• [Task directions]: Please print, word for word, every line from the one that contains "4. **Guidelines Compliance" through the last line of the records, and nothing else.

Content starts

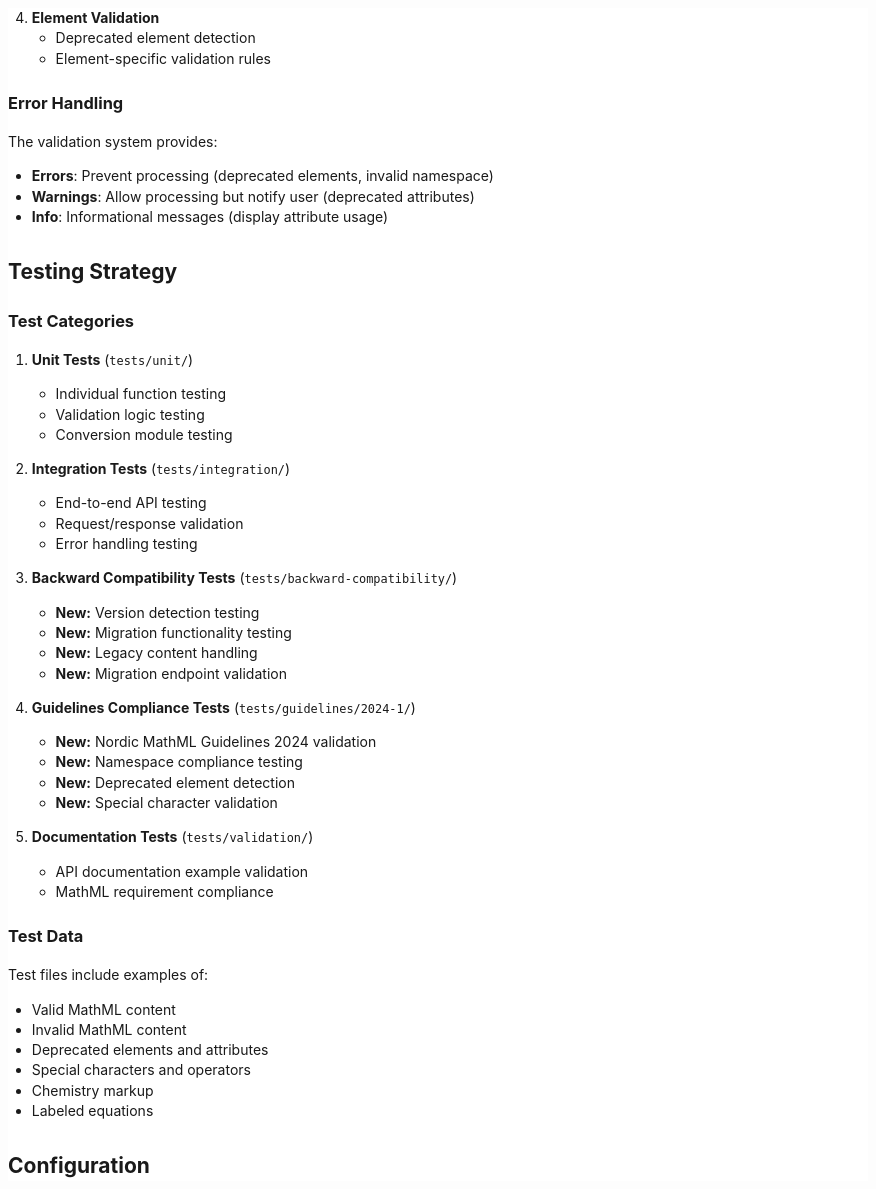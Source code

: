 4. **Element Validation**
   - Deprecated element detection
   - Element-specific validation rules

### Error Handling

The validation system provides:

- **Errors**: Prevent processing (deprecated elements, invalid namespace)
- **Warnings**: Allow processing but notify user (deprecated attributes)
- **Info**: Informational messages (display attribute usage)

## Testing Strategy

### Test Categories

1. **Unit Tests** (`tests/unit/`)
   - Individual function testing
   - Validation logic testing
   - Conversion module testing

2. **Integration Tests** (`tests/integration/`)
   - End-to-end API testing
   - Request/response validation
   - Error handling testing

3. **Backward Compatibility Tests** (`tests/backward-compatibility/`)
   - **New:** Version detection testing
   - **New:** Migration functionality testing
   - **New:** Legacy content handling
   - **New:** Migration endpoint validation

4. **Guidelines Compliance Tests** (`tests/guidelines/2024-1/`)
   - **New:** Nordic MathML Guidelines 2024 validation
   - **New:** Namespace compliance testing
   - **New:** Deprecated element detection
   - **New:** Special character validation

5. **Documentation Tests** (`tests/validation/`)
   - API documentation example validation
   - MathML requirement compliance

### Test Data

Test files include examples of:

- Valid MathML content
- Invalid MathML content
- Deprecated elements and attributes
- Special characters and operators
- Chemistry markup
- Labeled equations

## Configuration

Content ends

• [Answer area]:
4. **Guidelines Compliance Tests** (`tests/guidelines/2024-1/`)
   - **New:** Nordic MathML Guidelines 2024 validation
   - **New:** Namespace compliance testing
   - **New:** Deprecated element detection
   - **New:** Special character validation

5. **Documentation Tests** (`tests/validation/`)
   - API documentation example validation
   - MathML requirement compliance

### Test Data

Test files include examples of:

- Valid MathML content
- Invalid MathML content
- Deprecated elements and attributes
- Special characters and operators
- Chemistry markup
- Labeled equations

## Configuration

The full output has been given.